Звонки, звонки. И меня ведут. Меня ведут, и руки за спину. Я поддерживаю заведенными за спину руками младенца — он висит за спиной, в мешке. Гулит. Куда мы с тобой угодили, котенок. Они нами поиграются всласть, да и утопят в проруби. Ты знаешь, котенок, Иоанн Богослов, тот, кто вечно живет, однажды вытащил мальчика, утонувшего в проруби, и воскресил его. Рыбаки, сельчане столпились, молчали. Под шапками подымились их волосья, от созерцания такого ужаса и чуда. Мороз стоял, и мальчик весь обледенел.
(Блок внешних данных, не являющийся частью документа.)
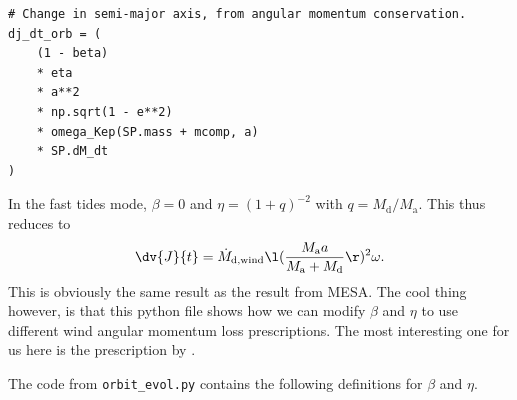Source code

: \documentclass[a4paper,10pt]{article}
\begin{document}
\begin{verbatim}
# Change in semi-major axis, from angular momentum conservation.
dj_dt_orb = (
    (1 - beta)
    * eta
    * a**2
    * np.sqrt(1 - e**2)
    * omega_Kep(SP.mass + mcomp, a)
    * SP.dM_dt
)
\end{verbatim}
In the fast tides mode, \(\beta = 0\) and \(\eta = (1 +q)^{-2} \) with \(q = M_\text{d} / M_\text{a}\). This thus reduces to
\begin{align*}
    \dv{J}{t} = \dot{M}_\text{d,wind} \l(\frac{M_\text{a}a}{M_\text{a} +M_\text{d}}\r)^{2} \omega.
\end{align*}
This is obviously the same result as the result from MESA. The cool thing however, is that this python file shows how we can modify \(\beta \) and \(\eta \) to use different wind angular momentum loss prescriptions. The most interesting one for us here is the prescription by \citet{saladino2019}.

The code from \lstinline[style=output, breaklines=true]|orbit_evol.py| contains the following definitions for \(\beta \) and \(\eta \).
\end{document}
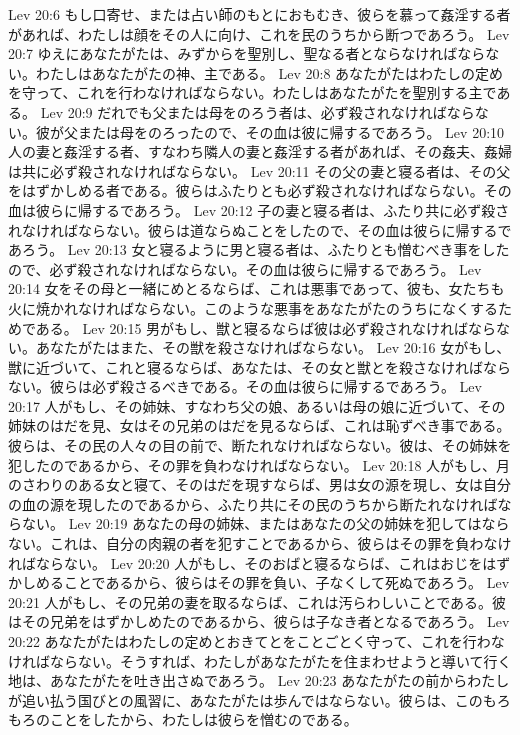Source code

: Lev 20:6  もし口寄せ、または占い師のもとにおもむき、彼らを慕って姦淫する者があれば、わたしは顔をその人に向け、これを民のうちから断つであろう。
Lev 20:7  ゆえにあなたがたは、みずからを聖別し、聖なる者とならなければならない。わたしはあなたがたの神、主である。
Lev 20:8  あなたがたはわたしの定めを守って、これを行わなければならない。わたしはあなたがたを聖別する主である。
Lev 20:9  だれでも父または母をのろう者は、必ず殺されなければならない。彼が父または母をのろったので、その血は彼に帰するであろう。
Lev 20:10  人の妻と姦淫する者、すなわち隣人の妻と姦淫する者があれば、その姦夫、姦婦は共に必ず殺されなければならない。
Lev 20:11  その父の妻と寝る者は、その父をはずかしめる者である。彼らはふたりとも必ず殺されなければならない。その血は彼らに帰するであろう。
Lev 20:12  子の妻と寝る者は、ふたり共に必ず殺されなければならない。彼らは道ならぬことをしたので、その血は彼らに帰するであろう。
Lev 20:13  女と寝るように男と寝る者は、ふたりとも憎むべき事をしたので、必ず殺されなければならない。その血は彼らに帰するであろう。
Lev 20:14  女をその母と一緒にめとるならば、これは悪事であって、彼も、女たちも火に焼かれなければならない。このような悪事をあなたがたのうちになくするためである。
Lev 20:15  男がもし、獣と寝るならば彼は必ず殺されなければならない。あなたがたはまた、その獣を殺さなければならない。
Lev 20:16  女がもし、獣に近づいて、これと寝るならば、あなたは、その女と獣とを殺さなければならない。彼らは必ず殺さるべきである。その血は彼らに帰するであろう。
Lev 20:17  人がもし、その姉妹、すなわち父の娘、あるいは母の娘に近づいて、その姉妹のはだを見、女はその兄弟のはだを見るならば、これは恥ずべき事である。彼らは、その民の人々の目の前で、断たれなければならない。彼は、その姉妹を犯したのであるから、その罪を負わなければならない。
Lev 20:18  人がもし、月のさわりのある女と寝て、そのはだを現すならば、男は女の源を現し、女は自分の血の源を現したのであるから、ふたり共にその民のうちから断たれなければならない。
Lev 20:19  あなたの母の姉妹、またはあなたの父の姉妹を犯してはならない。これは、自分の肉親の者を犯すことであるから、彼らはその罪を負わなければならない。
Lev 20:20  人がもし、そのおばと寝るならば、これはおじをはずかしめることであるから、彼らはその罪を負い、子なくして死ぬであろう。
Lev 20:21  人がもし、その兄弟の妻を取るならば、これは汚らわしいことである。彼はその兄弟をはずかしめたのであるから、彼らは子なき者となるであろう。
Lev 20:22  あなたがたはわたしの定めとおきてとをことごとく守って、これを行わなければならない。そうすれば、わたしがあなたがたを住まわせようと導いて行く地は、あなたがたを吐き出さぬであろう。
Lev 20:23  あなたがたの前からわたしが追い払う国びとの風習に、あなたがたは歩んではならない。彼らは、このもろもろのことをしたから、わたしは彼らを憎むのである。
И Иоанн раскалывал его зальделую одежонку топором, и отогревал его дыханием. И мальчик плакал и орал недуром. Так ему было страшно оживать. Ведь умереть — это тоже стать. Это превратиться. Это быть навек уже другим. Совсем другим. Понимаешь?..
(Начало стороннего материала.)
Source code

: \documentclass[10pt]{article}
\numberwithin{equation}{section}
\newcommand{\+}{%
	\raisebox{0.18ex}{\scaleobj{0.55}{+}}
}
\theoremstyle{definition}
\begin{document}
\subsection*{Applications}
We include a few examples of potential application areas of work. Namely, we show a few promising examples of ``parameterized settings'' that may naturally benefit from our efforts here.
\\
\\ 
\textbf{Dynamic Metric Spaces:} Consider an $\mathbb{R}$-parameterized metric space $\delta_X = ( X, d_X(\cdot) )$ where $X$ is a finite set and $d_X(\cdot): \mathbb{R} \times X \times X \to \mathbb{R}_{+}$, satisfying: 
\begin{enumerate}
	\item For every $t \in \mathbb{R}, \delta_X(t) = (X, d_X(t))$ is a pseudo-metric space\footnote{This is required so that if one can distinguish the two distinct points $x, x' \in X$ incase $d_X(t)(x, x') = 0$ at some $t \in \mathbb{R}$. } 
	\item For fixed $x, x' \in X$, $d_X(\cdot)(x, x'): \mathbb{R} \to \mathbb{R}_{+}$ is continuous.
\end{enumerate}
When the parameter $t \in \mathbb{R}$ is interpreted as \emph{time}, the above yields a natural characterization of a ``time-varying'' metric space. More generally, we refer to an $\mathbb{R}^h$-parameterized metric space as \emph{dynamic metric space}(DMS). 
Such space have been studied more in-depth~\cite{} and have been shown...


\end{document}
— Что, хитрюга?! — Жирное месиво хари Курбана зло колебалось. Кулак сжимался и разжимался. — Водишь нас вокруг пальца?!.. Недолго музыка играла. Поедешь теперь куда надо. И делать будешь в конце концов то, что надо. Красс! Объясни доходчиво, что — надо.
Сердце стучало сильно и громко — кости по костям ксилофона. Играй, сердце мое, играй. Может, они наконец придумали такое, против чего всей моей сумасшедшей силы окажется мало. Не достанет силы.
Красс осклабился.
Сосиски его пальцев проросли мясным запахом.
— Там, далеко!.. — завопил он, — в горах, на Востоке, идет Зимняя Война. Она идет давно! Ты, дура!.. Слушай, не отворачивайся!.. В Зимней Войне незримо участвует вся Земля. Все мы, люди. От нее не отбрыкаться. Она пожирает людей. Мы не можем ее никак прекратить. Снеговые горы. Выстрелы! Бомбы!.. Тебе надо одеться потеплей, козочка!.. Полетишь на сверхзвуковом. Забросишься во вражеский штаб. Выследишь генерала, чтобы умертвить его. Вот это заданьице так заданьице!.. Ха!.. Теперь никто не знает… ха, ха!.. кто там враг, кто там наш; против кого воюем, несчастные… Ты убьешь генерала и его армию, поняла?!.. А всех мертвых, ну, которые, конечно, наши, — оживишь. Только наших, а не их! — не перепутай…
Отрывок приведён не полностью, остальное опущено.